A transient ischaemic attack (TIA or mini-stroke) is the same as a stroke, but the symptoms last a short time. You get stroke symptoms because a clot is blocking the blood supply in your brain. When the clot moves away, the stroke symptoms stop.

You might feel like you're fine afterwards, but it's vital to get medical help right away.

Having a TIA is a warning that you are at risk of having a stroke. The risk is greatest in the first days and weeks after a TIA. So you urgently need to find out what caused it, and get advice and treatment to help you stay healthy.

The information on this page can be accessed in the following formats:

On this page

TIA symptoms
Diagnosing a TIA
How does a TIA happen?
Treatments to reduce the risk of another clot
Risk factors for TIA and stroke
Health conditions linked to TIA and stroke
Health and wellbeing after TIA
TIA: things people tell us
TIA of unknown cause
Long-term effects of TIA

TIA symptoms

A TIA has the same main symptoms as a stroke. Use the FAST test to check your symptoms.

A TIA is a medical emergency, the same as a stroke. If you spot the signs of a TIA or stroke, call 999. Don't wait to see if the symptoms pass.

If you didn't get medical help within 24 hours, get an urgent appointment with your GP or go to an NHS urgent treatment centre.

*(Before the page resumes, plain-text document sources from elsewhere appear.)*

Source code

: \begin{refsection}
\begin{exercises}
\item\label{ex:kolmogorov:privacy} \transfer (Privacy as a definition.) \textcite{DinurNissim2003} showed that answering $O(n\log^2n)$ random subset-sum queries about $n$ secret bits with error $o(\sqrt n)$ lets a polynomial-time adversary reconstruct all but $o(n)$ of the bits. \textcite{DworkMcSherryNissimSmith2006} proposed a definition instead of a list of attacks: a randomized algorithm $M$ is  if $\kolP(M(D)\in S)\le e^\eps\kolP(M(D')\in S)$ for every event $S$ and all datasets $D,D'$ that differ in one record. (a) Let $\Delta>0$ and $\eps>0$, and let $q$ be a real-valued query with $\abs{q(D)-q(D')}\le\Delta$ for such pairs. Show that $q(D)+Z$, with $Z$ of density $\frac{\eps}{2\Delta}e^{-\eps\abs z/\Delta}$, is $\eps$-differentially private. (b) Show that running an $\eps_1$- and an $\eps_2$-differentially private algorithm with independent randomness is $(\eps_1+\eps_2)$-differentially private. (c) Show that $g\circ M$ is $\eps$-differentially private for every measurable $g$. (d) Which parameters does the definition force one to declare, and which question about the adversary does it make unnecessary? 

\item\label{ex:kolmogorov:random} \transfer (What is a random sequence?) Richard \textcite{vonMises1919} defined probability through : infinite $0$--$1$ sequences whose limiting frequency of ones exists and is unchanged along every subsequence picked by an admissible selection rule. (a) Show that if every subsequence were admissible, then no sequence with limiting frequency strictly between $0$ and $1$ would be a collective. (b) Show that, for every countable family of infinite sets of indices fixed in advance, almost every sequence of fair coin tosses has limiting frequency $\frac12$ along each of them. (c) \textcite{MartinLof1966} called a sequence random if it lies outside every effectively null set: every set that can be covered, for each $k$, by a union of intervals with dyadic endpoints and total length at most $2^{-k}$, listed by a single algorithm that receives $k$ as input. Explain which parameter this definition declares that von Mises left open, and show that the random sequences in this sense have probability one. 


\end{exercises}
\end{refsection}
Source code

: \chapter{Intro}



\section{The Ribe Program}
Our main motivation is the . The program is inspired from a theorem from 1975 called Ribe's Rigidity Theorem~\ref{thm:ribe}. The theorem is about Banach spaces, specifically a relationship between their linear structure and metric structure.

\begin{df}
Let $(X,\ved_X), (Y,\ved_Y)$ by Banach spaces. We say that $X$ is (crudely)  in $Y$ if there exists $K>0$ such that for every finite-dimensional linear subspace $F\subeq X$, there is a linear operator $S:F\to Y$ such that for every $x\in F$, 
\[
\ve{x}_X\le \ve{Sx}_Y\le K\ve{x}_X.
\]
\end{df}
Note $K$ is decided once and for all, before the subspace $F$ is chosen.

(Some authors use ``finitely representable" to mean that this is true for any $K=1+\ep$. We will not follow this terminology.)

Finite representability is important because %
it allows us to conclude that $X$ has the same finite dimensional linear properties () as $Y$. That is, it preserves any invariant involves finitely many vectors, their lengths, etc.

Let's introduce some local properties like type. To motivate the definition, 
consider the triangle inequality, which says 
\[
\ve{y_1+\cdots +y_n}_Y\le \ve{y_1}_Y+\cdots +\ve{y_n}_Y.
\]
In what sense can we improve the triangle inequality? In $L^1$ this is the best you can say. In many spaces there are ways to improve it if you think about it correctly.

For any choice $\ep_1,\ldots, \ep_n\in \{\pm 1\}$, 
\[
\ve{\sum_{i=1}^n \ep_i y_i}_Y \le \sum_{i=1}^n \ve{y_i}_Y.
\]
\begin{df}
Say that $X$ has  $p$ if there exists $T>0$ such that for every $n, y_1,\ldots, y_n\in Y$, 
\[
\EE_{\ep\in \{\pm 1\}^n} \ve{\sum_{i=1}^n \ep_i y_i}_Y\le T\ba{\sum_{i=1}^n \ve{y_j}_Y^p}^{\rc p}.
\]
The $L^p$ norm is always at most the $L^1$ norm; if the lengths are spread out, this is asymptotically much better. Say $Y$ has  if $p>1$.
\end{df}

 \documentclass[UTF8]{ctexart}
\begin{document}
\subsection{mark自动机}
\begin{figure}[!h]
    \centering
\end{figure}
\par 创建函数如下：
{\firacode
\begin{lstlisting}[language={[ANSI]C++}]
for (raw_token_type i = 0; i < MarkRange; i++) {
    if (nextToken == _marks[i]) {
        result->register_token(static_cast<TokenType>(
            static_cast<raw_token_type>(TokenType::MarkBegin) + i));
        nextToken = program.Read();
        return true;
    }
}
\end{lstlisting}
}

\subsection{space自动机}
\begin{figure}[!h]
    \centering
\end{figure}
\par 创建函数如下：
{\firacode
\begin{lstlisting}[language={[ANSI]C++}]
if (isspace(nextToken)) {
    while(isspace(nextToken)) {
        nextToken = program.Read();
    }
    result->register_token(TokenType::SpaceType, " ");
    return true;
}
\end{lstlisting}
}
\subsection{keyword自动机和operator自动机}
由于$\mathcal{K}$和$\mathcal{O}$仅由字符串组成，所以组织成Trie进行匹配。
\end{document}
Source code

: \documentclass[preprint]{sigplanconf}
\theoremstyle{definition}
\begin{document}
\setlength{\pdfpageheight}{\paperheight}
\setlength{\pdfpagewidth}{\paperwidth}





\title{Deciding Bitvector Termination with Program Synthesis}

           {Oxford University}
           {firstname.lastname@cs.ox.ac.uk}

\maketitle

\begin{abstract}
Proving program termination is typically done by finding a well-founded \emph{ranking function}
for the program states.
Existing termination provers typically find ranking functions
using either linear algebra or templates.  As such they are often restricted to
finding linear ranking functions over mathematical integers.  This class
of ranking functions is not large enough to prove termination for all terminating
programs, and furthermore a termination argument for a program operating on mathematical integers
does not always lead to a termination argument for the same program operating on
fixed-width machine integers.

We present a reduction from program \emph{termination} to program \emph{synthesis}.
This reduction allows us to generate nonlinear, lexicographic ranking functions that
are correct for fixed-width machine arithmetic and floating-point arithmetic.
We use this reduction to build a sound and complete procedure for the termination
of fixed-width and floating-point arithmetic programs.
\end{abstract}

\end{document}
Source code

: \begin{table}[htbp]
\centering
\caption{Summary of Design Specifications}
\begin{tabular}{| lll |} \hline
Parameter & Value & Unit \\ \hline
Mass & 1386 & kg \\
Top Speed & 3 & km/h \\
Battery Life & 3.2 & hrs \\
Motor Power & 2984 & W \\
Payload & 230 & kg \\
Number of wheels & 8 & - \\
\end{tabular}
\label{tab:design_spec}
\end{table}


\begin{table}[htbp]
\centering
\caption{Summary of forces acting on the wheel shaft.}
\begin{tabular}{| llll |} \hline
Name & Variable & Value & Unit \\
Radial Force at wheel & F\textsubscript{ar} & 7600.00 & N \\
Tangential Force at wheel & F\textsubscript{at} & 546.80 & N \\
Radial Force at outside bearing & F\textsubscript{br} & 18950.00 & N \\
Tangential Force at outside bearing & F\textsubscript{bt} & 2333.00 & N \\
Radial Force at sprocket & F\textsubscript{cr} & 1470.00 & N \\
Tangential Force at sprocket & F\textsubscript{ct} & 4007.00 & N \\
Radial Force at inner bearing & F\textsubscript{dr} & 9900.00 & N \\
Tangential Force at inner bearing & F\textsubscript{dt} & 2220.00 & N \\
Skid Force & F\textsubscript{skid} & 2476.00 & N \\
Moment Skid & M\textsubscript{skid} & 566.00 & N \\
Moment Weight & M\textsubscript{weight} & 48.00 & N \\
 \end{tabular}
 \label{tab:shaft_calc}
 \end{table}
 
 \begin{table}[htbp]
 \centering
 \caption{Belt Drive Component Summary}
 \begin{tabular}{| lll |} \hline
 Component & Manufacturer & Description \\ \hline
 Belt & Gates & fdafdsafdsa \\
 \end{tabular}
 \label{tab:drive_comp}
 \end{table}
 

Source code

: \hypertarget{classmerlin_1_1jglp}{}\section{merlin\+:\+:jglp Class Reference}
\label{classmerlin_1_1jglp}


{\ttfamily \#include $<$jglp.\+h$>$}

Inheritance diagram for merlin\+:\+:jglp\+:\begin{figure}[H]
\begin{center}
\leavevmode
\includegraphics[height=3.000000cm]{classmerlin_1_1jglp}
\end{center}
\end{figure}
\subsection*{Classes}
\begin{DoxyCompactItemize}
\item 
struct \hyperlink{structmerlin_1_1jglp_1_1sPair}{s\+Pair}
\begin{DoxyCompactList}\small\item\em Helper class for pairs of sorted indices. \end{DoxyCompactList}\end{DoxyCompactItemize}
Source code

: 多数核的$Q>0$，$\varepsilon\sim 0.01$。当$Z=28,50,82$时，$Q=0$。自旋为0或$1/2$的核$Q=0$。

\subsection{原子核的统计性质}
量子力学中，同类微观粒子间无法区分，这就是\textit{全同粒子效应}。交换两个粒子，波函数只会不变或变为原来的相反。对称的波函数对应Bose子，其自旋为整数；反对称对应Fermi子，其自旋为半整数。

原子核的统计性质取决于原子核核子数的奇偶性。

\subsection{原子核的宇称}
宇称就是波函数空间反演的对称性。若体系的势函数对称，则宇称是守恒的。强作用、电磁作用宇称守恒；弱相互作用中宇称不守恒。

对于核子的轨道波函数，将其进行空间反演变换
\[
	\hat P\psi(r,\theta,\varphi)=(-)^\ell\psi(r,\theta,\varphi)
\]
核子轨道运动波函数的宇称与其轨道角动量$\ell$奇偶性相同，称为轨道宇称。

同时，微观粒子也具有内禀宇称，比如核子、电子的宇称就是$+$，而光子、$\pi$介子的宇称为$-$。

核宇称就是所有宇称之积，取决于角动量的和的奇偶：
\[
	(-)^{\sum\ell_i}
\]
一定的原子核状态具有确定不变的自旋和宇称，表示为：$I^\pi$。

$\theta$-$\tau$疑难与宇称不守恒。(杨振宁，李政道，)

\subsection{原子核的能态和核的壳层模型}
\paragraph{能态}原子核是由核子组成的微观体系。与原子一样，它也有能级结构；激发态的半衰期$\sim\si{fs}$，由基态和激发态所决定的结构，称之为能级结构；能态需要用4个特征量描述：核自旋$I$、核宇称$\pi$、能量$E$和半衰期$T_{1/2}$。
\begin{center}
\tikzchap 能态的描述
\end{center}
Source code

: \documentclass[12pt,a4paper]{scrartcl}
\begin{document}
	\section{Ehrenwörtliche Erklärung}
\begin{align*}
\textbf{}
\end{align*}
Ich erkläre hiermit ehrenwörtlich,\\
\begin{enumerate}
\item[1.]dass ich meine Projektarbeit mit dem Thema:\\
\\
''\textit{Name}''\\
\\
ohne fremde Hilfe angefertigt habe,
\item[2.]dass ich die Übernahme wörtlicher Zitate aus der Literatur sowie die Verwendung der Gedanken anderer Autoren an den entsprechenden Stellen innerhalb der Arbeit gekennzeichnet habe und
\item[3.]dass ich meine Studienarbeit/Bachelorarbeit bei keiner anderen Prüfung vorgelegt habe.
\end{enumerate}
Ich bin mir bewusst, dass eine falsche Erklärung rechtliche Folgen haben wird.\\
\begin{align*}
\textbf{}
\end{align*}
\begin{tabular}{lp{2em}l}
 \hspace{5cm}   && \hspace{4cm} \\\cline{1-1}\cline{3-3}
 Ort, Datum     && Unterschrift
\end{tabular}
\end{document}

You need to get your symptoms checked as soon as possible.

Why does it happen?

Clots in the brain can happen in different ways, and doctors look for risk factors like high blood pressure, heart problems or smoking. They'll talk to you about your health and give you the treatment and advice you need. Read more about risk factors for TIA.

Will I have a stroke?

It's difficult to tell for sure if someone is going to have a stroke after a TIA. But having a TIA is a major sign that you have a much higher than normal risk of having a stroke. That's why doctors work so hard to find out what caused it, and help you improve your health. And by following treatments and making healthy lifestyle changes, you can actively reduce your risk of a stroke.

Your risk of a stroke goes down over time following a TIA. So by looking after your health, you can give yourself the best possible chance of staying well in the long term.

Do not drive after a TIA

After a TIA, by law, you must not drive for a month. Read more about driving and stroke or call our Helpline for more information.

What happens next?

If you call 999 with stroke symptoms, you should be taken to the hospital. If you go to your GP after TIA symptoms, they can refer you to hospital for an assessment. If a TIA is suspected, you will be given aspirin to reduce the risk of a stroke.

Diagnosing a TIA

A GP or paramedic will ask you about what happened. If they think you may have had a TIA, they will arrange for you to see a specialist doctor or nurse within 24 hours of your symptoms.

Your appointment with a specialist might be at a TIA clinic, or in a hospital stroke unit. If a TIA is confirmed, doctors will try to find out how it happened. You will be given treatment and advice to reduce your risk of having a stroke in future.

What happens at your appointment

The most important information for confirming a TIA is your story about the symptoms and when they happened. Symptoms can be caused by other problems, so the specialist doctor or nurse will listen carefully to you and confirm if you've had a TIA. You may have a brain scan, but not everyone needs a scan.

You'll have tests for health problems linked to stroke, such as high blood pressure, high cholesterol and diabetes. You might have heart monitoring to check for heart conditions. You might have an ultrasound scan to check for blocked blood vessels in your neck.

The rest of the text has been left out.